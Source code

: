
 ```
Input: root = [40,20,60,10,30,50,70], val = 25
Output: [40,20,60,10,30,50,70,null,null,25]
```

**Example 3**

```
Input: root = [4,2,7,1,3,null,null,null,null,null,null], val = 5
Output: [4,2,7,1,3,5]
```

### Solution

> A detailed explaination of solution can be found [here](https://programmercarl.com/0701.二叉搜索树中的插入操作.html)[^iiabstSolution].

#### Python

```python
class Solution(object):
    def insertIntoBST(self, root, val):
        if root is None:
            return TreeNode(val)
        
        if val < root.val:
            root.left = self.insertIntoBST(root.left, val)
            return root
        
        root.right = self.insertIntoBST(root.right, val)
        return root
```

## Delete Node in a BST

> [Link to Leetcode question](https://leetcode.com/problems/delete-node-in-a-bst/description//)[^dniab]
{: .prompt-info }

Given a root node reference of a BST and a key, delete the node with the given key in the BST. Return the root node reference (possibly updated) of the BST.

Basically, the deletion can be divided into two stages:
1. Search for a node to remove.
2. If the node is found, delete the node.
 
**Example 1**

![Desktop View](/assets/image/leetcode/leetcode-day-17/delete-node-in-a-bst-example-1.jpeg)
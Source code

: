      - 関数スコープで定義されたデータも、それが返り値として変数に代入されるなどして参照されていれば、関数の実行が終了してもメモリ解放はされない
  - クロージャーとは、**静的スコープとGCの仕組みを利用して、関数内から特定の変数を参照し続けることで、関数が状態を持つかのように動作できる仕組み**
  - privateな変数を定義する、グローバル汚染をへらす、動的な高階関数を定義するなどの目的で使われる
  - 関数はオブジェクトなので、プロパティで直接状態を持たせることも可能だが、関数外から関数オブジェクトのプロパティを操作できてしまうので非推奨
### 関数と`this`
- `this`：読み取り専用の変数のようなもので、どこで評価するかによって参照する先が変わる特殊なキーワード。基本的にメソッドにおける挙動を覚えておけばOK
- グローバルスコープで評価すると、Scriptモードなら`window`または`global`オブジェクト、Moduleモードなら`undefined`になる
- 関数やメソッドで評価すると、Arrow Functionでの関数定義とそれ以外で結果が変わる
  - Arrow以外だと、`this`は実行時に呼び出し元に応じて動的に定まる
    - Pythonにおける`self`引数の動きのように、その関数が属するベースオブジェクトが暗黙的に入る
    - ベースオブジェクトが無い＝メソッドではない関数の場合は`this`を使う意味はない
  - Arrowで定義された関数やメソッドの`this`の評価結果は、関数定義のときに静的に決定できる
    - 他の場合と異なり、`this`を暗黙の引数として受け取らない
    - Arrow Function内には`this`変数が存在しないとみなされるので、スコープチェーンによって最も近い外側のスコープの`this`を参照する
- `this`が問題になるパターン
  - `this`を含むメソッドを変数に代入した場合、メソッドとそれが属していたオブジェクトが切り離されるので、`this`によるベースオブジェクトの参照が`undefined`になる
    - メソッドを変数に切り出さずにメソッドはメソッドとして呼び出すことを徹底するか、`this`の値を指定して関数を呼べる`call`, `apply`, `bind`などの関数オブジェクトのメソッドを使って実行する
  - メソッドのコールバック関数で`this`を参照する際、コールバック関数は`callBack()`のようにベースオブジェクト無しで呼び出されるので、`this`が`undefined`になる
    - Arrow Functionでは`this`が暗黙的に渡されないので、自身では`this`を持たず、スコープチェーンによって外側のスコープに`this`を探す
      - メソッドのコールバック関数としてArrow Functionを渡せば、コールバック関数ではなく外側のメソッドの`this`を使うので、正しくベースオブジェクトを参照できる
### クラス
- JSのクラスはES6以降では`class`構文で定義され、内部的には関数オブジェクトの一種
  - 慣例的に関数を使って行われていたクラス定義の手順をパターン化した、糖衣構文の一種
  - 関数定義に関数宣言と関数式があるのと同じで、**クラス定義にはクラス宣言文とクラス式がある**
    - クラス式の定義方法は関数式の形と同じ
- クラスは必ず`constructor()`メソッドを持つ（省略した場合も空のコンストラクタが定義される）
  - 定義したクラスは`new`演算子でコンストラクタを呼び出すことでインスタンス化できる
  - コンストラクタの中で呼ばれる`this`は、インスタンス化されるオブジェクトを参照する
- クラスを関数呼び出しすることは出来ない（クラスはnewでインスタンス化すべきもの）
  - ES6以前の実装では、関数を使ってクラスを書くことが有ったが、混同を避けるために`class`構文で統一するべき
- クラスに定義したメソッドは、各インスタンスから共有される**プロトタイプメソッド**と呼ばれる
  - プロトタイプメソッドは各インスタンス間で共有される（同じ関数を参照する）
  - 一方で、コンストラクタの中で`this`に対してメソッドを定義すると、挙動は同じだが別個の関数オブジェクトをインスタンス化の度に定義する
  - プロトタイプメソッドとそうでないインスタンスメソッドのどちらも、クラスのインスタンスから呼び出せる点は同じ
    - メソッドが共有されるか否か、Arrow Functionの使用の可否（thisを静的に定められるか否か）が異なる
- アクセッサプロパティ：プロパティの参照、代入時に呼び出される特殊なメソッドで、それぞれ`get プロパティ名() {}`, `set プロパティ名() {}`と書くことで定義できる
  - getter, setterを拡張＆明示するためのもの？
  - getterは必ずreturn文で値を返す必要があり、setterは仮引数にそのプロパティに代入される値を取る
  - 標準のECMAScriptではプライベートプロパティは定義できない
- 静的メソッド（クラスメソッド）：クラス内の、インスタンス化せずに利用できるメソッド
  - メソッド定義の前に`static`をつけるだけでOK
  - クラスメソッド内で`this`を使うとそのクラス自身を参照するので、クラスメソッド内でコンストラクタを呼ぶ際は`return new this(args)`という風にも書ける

*-*-*

TASK ITEM
This exercise needs every line of the listing that contains the word "Input".

RESULT FOR THIS TASK
Input: root = [40,20,60,10,30,50,70], val = 25
Input: root = [4,2,7,1,3,null,null,null,null,null,null], val = 5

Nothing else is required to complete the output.